(Recorded data)
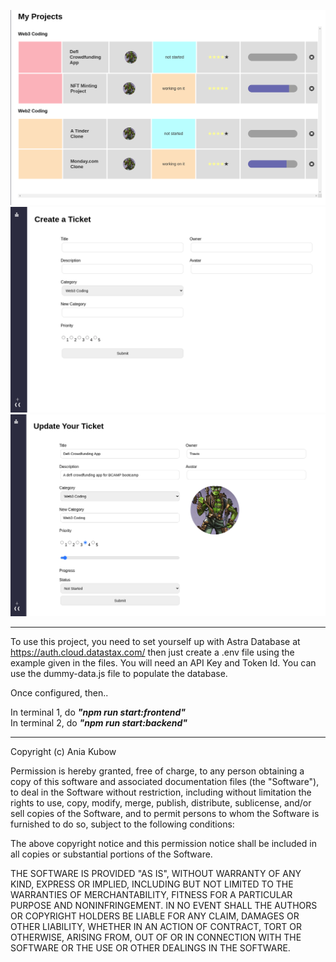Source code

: ![Monday Dashboard](monday-dashboard.png)
![Monday Ticket](Monday-ticket.png)
![Monday Update Ticket](monday-update.png)

---


To use this project, you need to set yourself up with Astra Database at https://auth.cloud.datastax.com/
then just create a .env file using the example given in the files. You will need an API Key and Token Id.
You can use the dummy-data.js file to populate the database.

Once configured, then..

In terminal 1, do ***"npm run start:frontend"***<br/>
In terminal 2, do ***"npm run start:backend"***


---

Copyright (c) Ania Kubow

Permission is hereby granted, free of charge, to any person obtaining a copy of this software and associated documentation files (the "Software"), to deal in the Software without restriction, including without limitation the rights to use, copy, modify, merge, publish, distribute, sublicense, and/or sell copies of the Software, and to permit persons to whom the Software is furnished to do so, subject to the following conditions:

The above copyright notice and this permission notice shall be included in all copies or substantial portions of the Software.

THE SOFTWARE IS PROVIDED "AS IS", WITHOUT WARRANTY OF ANY KIND, EXPRESS OR IMPLIED, INCLUDING BUT NOT LIMITED TO THE WARRANTIES OF MERCHANTABILITY, FITNESS FOR A PARTICULAR PURPOSE AND NONINFRINGEMENT. IN NO EVENT SHALL THE AUTHORS OR COPYRIGHT HOLDERS BE LIABLE FOR ANY CLAIM, DAMAGES OR OTHER LIABILITY, WHETHER IN AN ACTION OF CONTRACT, TORT OR OTHERWISE, ARISING FROM, OUT OF OR IN CONNECTION WITH THE SOFTWARE OR THE USE OR OTHER DEALINGS IN THE SOFTWARE.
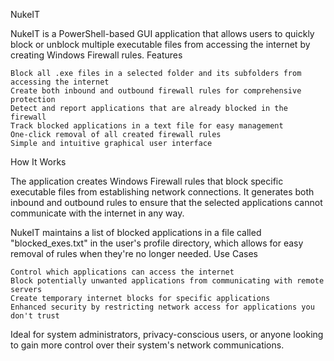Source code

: NukeIT 

NukeIT is a PowerShell-based GUI application that allows users to quickly block or unblock multiple executable files from accessing the internet by creating Windows Firewall rules.
Features

    Block all .exe files in a selected folder and its subfolders from accessing the internet
    Create both inbound and outbound firewall rules for comprehensive protection
    Detect and report applications that are already blocked in the firewall
    Track blocked applications in a text file for easy management
    One-click removal of all created firewall rules
    Simple and intuitive graphical user interface

How It Works

The application creates Windows Firewall rules that block specific executable files from establishing network connections. It generates both inbound and outbound rules to ensure that the selected applications cannot communicate with the internet in any way.

NukeIT maintains a list of blocked applications in a file called "blocked_exes.txt" in the user's profile directory, which allows for easy removal of rules when they're no longer needed.
Use Cases

    Control which applications can access the internet
    Block potentially unwanted applications from communicating with remote servers
    Create temporary internet blocks for specific applications
    Enhanced security by restricting network access for applications you don't trust

Ideal for system administrators, privacy-conscious users, or anyone looking to gain more control over their system's network communications.


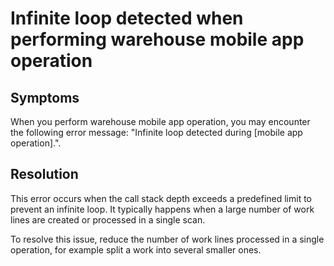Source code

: # Infinite loop detected when performing warehouse mobile app operation

## Symptoms

When you perform warehouse mobile app operation, you may encounter the following error message:
"Infinite loop detected during [mobile app operation].".


## Resolution

This error occurs when the call stack depth exceeds a predefined limit to prevent an infinite loop. It typically happens when a large number of work lines are created or processed in a single scan.

To resolve this issue, reduce the number of work lines processed in a single operation, for example split a work into several smaller ones.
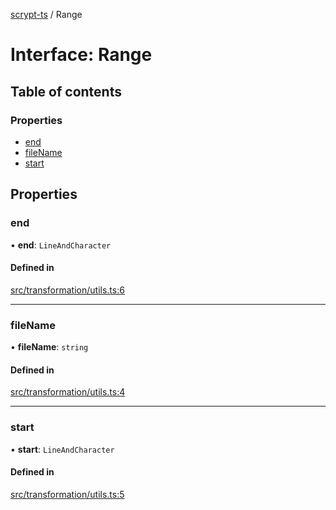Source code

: [scrypt-ts](../README.md) / Range

# Interface: Range

## Table of contents

### Properties

- [end](Range.md#end)
- [fileName](Range.md#filename)
- [start](Range.md#start)

## Properties

### end

• **end**: `LineAndCharacter`

#### Defined in

[src/transformation/utils.ts:6](https://github.com/sCrypt-Inc/scrypt-ts/blob/5acfc51/src/transformation/utils.ts#L6)

___

### fileName

• **fileName**: `string`

#### Defined in

[src/transformation/utils.ts:4](https://github.com/sCrypt-Inc/scrypt-ts/blob/5acfc51/src/transformation/utils.ts#L4)

___

### start

• **start**: `LineAndCharacter`

#### Defined in

[src/transformation/utils.ts:5](https://github.com/sCrypt-Inc/scrypt-ts/blob/5acfc51/src/transformation/utils.ts#L5)
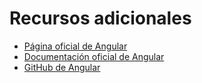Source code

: # Recursos adicionales

- [Página oficial de Angular][angular-page]
- [Documentación oficial de Angular][angular-docs]
- [GitHub de Angular][angular-git]

[node]: ../../../../others/node/index.md
[angular-page]: https://angular.dev/
[angular-docs]: https://v17.angular.io/docs
[angular-git]: https://github.com/angular/angular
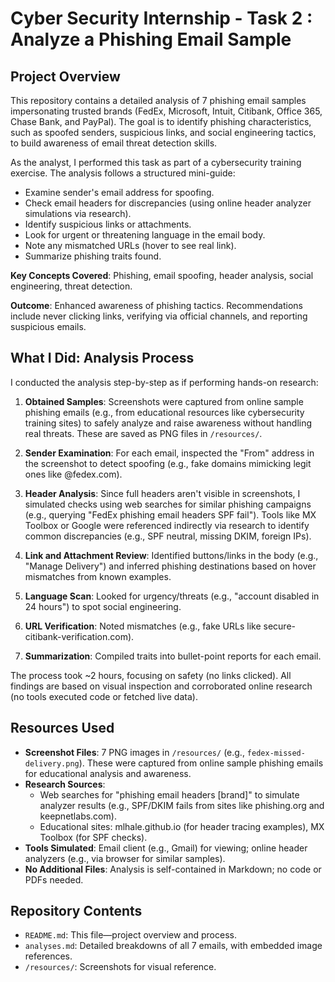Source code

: # Cyber Security Internship - Task 2 : Analyze a Phishing Email Sample 

## Project Overview
This repository contains a detailed analysis of 7 phishing email samples impersonating trusted brands (FedEx, Microsoft, Intuit, Citibank, Office 365, Chase Bank, and PayPal). The goal is to identify phishing characteristics, such as spoofed senders, suspicious links, and social engineering tactics, to build awareness of email threat detection skills.

As the analyst, I performed this task as part of a cybersecurity training exercise. The analysis follows a structured mini-guide:
- Examine sender's email address for spoofing.
- Check email headers for discrepancies (using online header analyzer simulations via research).
- Identify suspicious links or attachments.
- Look for urgent or threatening language in the email body.
- Note any mismatched URLs (hover to see real link).
- Summarize phishing traits found.

**Key Concepts Covered**: Phishing, email spoofing, header analysis, social engineering, threat detection.

**Outcome**: Enhanced awareness of phishing tactics. Recommendations include never clicking links, verifying via official channels, and reporting suspicious emails.

## What I Did: Analysis Process
I conducted the analysis step-by-step as if performing hands-on research:

1. **Obtained Samples**: Screenshots were captured from online sample phishing emails (e.g., from educational resources like cybersecurity training sites) to safely analyze and raise awareness without handling real threats. These are saved as PNG files in `/resources/`.

2. **Sender Examination**: For each email, inspected the "From" address in the screenshot to detect spoofing (e.g., fake domains mimicking legit ones like @fedex.com).

3. **Header Analysis**: Since full headers aren't visible in screenshots, I simulated checks using web searches for similar phishing campaigns (e.g., querying "FedEx phishing email headers SPF fail"). Tools like MX Toolbox or Google were referenced indirectly via research to identify common discrepancies (e.g., SPF neutral, missing DKIM, foreign IPs).

4. **Link and Attachment Review**: Identified buttons/links in the body (e.g., "Manage Delivery") and inferred phishing destinations based on hover mismatches from known examples.

5. **Language Scan**: Looked for urgency/threats (e.g., "account disabled in 24 hours") to spot social engineering.

6. **URL Verification**: Noted mismatches (e.g., fake URLs like secure-citibank-verification.com).

7. **Summarization**: Compiled traits into bullet-point reports for each email.

The process took ~2 hours, focusing on safety (no links clicked). All findings are based on visual inspection and corroborated online research (no tools executed code or fetched live data).

## Resources Used
- **Screenshot Files**: 7 PNG images in `/resources/` (e.g., `fedex-missed-delivery.png`). These were captured from online sample phishing emails for educational analysis and awareness.
- **Research Sources**: 
  - Web searches for "phishing email headers [brand]" to simulate analyzer results (e.g., SPF/DKIM fails from sites like phishing.org and keepnetlabs.com).
  - Educational sites: mlhale.github.io (for header tracing examples), MX Toolbox (for SPF checks).
- **Tools Simulated**: Email client (e.g., Gmail) for viewing; online header analyzers (e.g., via browser for similar samples).
- **No Additional Files**: Analysis is self-contained in Markdown; no code or PDFs needed.

## Repository Contents
- `README.md`: This file—project overview and process.
- `analyses.md`: Detailed breakdowns of all 7 emails, with embedded image references. 
- `/resources/`: Screenshots for visual reference.

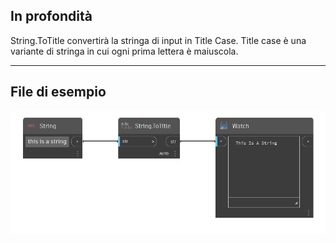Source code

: ## In profondità
String.ToTitle convertirà la stringa di input in Title Case. Title case è una variante di stringa in cui ogni prima lettera è maiuscola.
___
## File di esempio

![String.ToTitle](./DSCore.String.ToTitle_img.png)
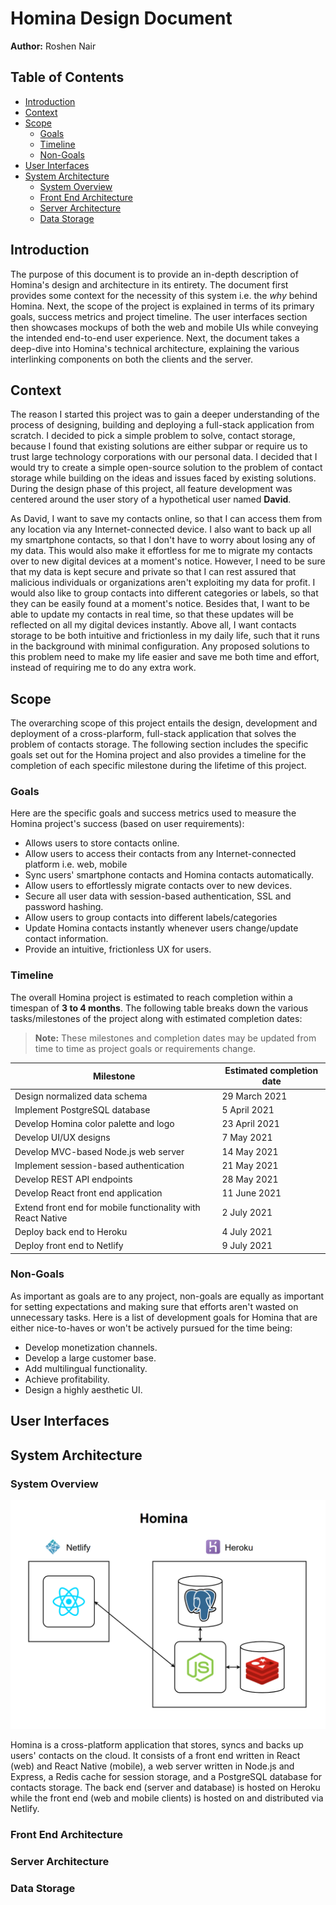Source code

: # Homina Design Document

**Author:** Roshen Nair

<!-- START doctoc generated TOC please keep comment here to allow auto update -->
<!-- DON'T EDIT THIS SECTION, INSTEAD RE-RUN doctoc TO UPDATE -->
## Table of Contents

- [Introduction](#introduction)
- [Context](#context)
- [Scope](#scope)
  - [Goals](#goals)
  - [Timeline](#timeline)
  - [Non-Goals](#non-goals)
- [User Interfaces](#user-interfaces)
- [System Architecture](#system-architecture)
  - [System Overview](#system-overview)
  - [Front End Architecture](#front-end-architecture)
  - [Server Architecture](#server-architecture)
  - [Data Storage](#data-storage)

<!-- END doctoc generated TOC please keep comment here to allow auto update -->

## Introduction

The purpose of this document is to provide an in-depth description of Homina's design and architecture in its entirety. The document first provides some context for the necessity of this system i.e. the *why* behind Homina. Next, the scope of the project is explained in terms of its primary goals, success metrics and project timeline. The user interfaces section then showcases mockups of both the web and mobile UIs while conveying the intended end-to-end user experience. Next, the document takes a deep-dive into Homina's technical architecture, explaining the various interlinking components on both the clients and the server.

## Context

The reason I started this project was to gain a deeper understanding of the process of designing, building and deploying a full-stack application from scratch. I decided to pick a simple problem to solve, contact storage, because I found that existing solutions are either subpar or require us to trust large technology corporations with our personal data. I decided that I would try to create a simple open-source solution to the problem of contact storage while building on the ideas and issues faced by existing solutions. During the design phase of this project, all feature development was centered around the user story of a hypothetical user named **David**.

As David, I want to save my contacts online, so that I can access them from any location via any Internet-connected device. I also want to back up all my smartphone contacts, so that I don't have to worry about losing any of my data. This would also make it effortless for me to migrate my contacts over to new digital devices at a moment's notice. However, I need to be sure that my data is kept secure and private so that I can rest assured that malicious individuals or organizations aren't exploiting my data for profit. I would also like to group contacts into different categories or labels, so that they can be easily found at a moment's notice. Besides that, I want to be able to update my contacts in real time, so that these updates will be reflected on all my digital devices instantly. Above all, I want contacts storage to be both intuitive and frictionless in my daily life, such that it runs in the background with minimal configuration. Any proposed solutions to this problem need to make my life easier and save me both time and effort, instead of requiring me to do any extra work.

## Scope

The overarching scope of this project entails the design, development and deployment of a cross-plarform, full-stack application that solves the problem of contacts storage. The following section includes the specific goals set out for the Homina project and also provides a timeline for the completion of each specific milestone during the lifetime of this project.

### Goals

Here are the specific goals and success metrics used to measure the Homina project's success (based on user requirements):

- Allows users to store contacts online.
- Allow users to access their contacts from any Internet-connected platform i.e. web, mobile
- Sync users' smartphone contacts and Homina contacts automatically.
- Allow users to effortlessly migrate contacts over to new devices.
- Secure all user data with session-based authentication, SSL and password hashing.
- Allow users to group contacts into different labels/categories
- Update Homina contacts instantly whenever users change/update contact information.
- Provide an intuitive, frictionless UX for users.

### Timeline

The overall Homina project is estimated to reach completion within a timespan of **3 to 4 months**. The following table breaks down the various tasks/milestones of the project along with estimated completion dates:

> **Note:** These milestones and completion dates may be updated from time to time as project goals or requirements change.

| Milestone | Estimated completion date |
| --- | --- |
| Design normalized data schema | 29 March 2021 |
| Implement PostgreSQL database | 5 April 2021 |
| Develop Homina color palette and logo | 23 April 2021 |
| Develop UI/UX designs | 7 May 2021 |
| Develop MVC-based Node.js web server | 14 May 2021 |
| Implement session-based authentication | 21 May 2021 |
| Develop REST API endpoints | 28 May 2021 |
| Develop React front end application | 11 June 2021 |
| Extend front end for mobile functionality with React Native | 2 July 2021 |
| Deploy back end to Heroku | 4 July 2021 |
| Deploy front end to Netlify | 9 July 2021 |

### Non-Goals

As important as goals are to any project, non-goals are equally as important for setting expectations and making sure that efforts aren't wasted on unnecessary tasks. Here is a list of development goals for Homina that are either nice-to-haves or won't be actively pursued for the time being:

- Develop monetization channels.
- Develop a large customer base.
- Add multilingual functionality.
- Achieve profitability.
- Design a highly aesthetic UI.

## User Interfaces

## System Architecture

### System Overview

![Homina Architecture](./HominaArchitectureV1.png)

Homina is a cross-platform application that stores, syncs and backs up users' contacts on the cloud. It consists of a front end written in React (web) and React Native (mobile), a web server written in Node.js and Express, a Redis cache for session storage, and a PostgreSQL database for contacts storage. The back end (server and database) is hosted on Heroku while the front end (web and mobile clients) is hosted on and distributed via Netlify.

### Front End Architecture

### Server Architecture

### Data Storage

▸ **Exercise directions**
Taking the entries above, write out exactly the lines starting with the line containing "To use this" and going on through the line containing "The above copyright", both included, and nothing else.

▸ **Response for this exercise**
To use this project, you need to set yourself up with Astra Database at https://auth.cloud.datastax.com/
then just create a .env file using the example given in the files. You will need an API Key and Token Id.
You can use the dummy-data.js file to populate the database.

Once configured, then..

In terminal 1, do ***"npm run start:frontend"***<br/>
In terminal 2, do ***"npm run start:backend"***


---

Copyright (c) Ania Kubow

Permission is hereby granted, free of charge, to any person obtaining a copy of this software and associated documentation files (the "Software"), to deal in the Software without restriction, including without limitation the rights to use, copy, modify, merge, publish, distribute, sublicense, and/or sell copies of the Software, and to permit persons to whom the Software is furnished to do so, subject to the following conditions:

The above copyright notice and this permission notice shall be included in all copies or substantial portions of the Software.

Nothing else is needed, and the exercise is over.